Hitachi 8 1/2" bearings are noisy and saw cut much slower. It at 10f and below it.
More then once happen me work inside cut in garage or even outside and no heat. And inside some women turn heat to 85. And outside is -10 or so. Sweat froze 100 times per 8 hours of work.


----------



## 51carpenter (Jul 4, 2016)

It got about seven below here yesterday. The wind was blowin and the radio said that made it fifteen to thirty below. I got a couple windows installed, the last ones on this house and in between each one I had to stand in front of the space heater for a couple minutes.

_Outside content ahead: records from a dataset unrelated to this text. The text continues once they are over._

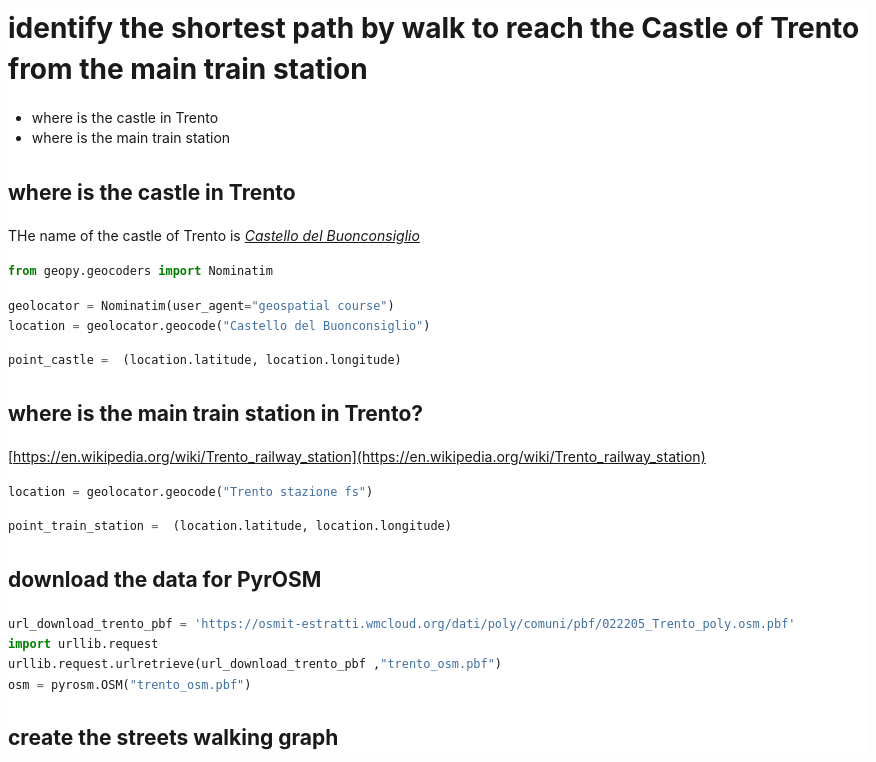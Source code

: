 # identify the shortest path by walk to reach the Castle of Trento from the main train station
- where is the castle in Trento
- where is the main train station

## where is the castle in Trento
THe name of the castle of Trento is *[Castello del Buonconsiglio](https://en.wikipedia.org/wiki/Buonconsiglio_Castle)*





```python
from geopy.geocoders import Nominatim
```


```python
geolocator = Nominatim(user_agent="geospatial course")
location = geolocator.geocode("Castello del Buonconsiglio")
```


```python
point_castle =  (location.latitude, location.longitude)
```

## where is the main train station in Trento?

[https://en.wikipedia.org/wiki/Trento_railway_station](https://en.wikipedia.org/wiki/Trento_railway_station)


```python
location = geolocator.geocode("Trento stazione fs")
```


```python
point_train_station =  (location.latitude, location.longitude)
```

## download the data for PyrOSM


```python
url_download_trento_pbf = 'https://osmit-estratti.wmcloud.org/dati/poly/comuni/pbf/022205_Trento_poly.osm.pbf'
import urllib.request
urllib.request.urlretrieve(url_download_trento_pbf ,"trento_osm.pbf")    
osm = pyrosm.OSM("trento_osm.pbf")
```

## create the streets walking graph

So we cut out early.

This morning it is 23 below, I don't think it'll get above 0 today.

Sent from my E6782 using Tapatalk


----------



## Jaws (Dec 20, 2010)

Litterally ZERO degrees here in Denver right now. I wonder if they will trip out when they see me rolling around in a full face mask......


----------



## tipitop (Dec 3, 2013)

Tonight here in MPLS will be -23F with windchill -45F. I do not plan go to bar or club but something is just grinding inside me. I love to play. It all depend at if car will start at 1:30 am and -23F below. If not it is game over. Will not be buss and will not be taxi at that time and in such weather.


----------



## Youngin' (Sep 16, 2012)

tipitop said:


> Tonight here in MPLS will be -23F with windchill -45F. I do not plan go to bar or club but something is just grinding inside me. I love to play. It all depend at if car will start at 1:30 am and -23F below. If not it is game over. Will not be buss and will not be taxi at that time and in such weather.


Got a block heater?


----------



## Texas Wax (Jan 16, 2012)

JT Wood said:


> We don't get much higher than 85-90 for the most part maybe a week or two every year. I made myself a promise 10 yrs ago that I wouldn't complain about the heat.
> 
> I'll take 90's over -anything...everytime.
> 
> ...


Having lived and worked in the upper great lakes region and Texas ... 105 beats the crap out of 0 or below and "nautical" winds. Yup cold is 'dealt with' and personally I NEVER enjoyed it much. Everything is an added GYRATION. Given a choice I chose to stay in Central to North Texas. 



Jaws said:


> Litterally ZERO degrees here in Denver right now. I wonder if they will trip out when they see me rolling around in a full face mask......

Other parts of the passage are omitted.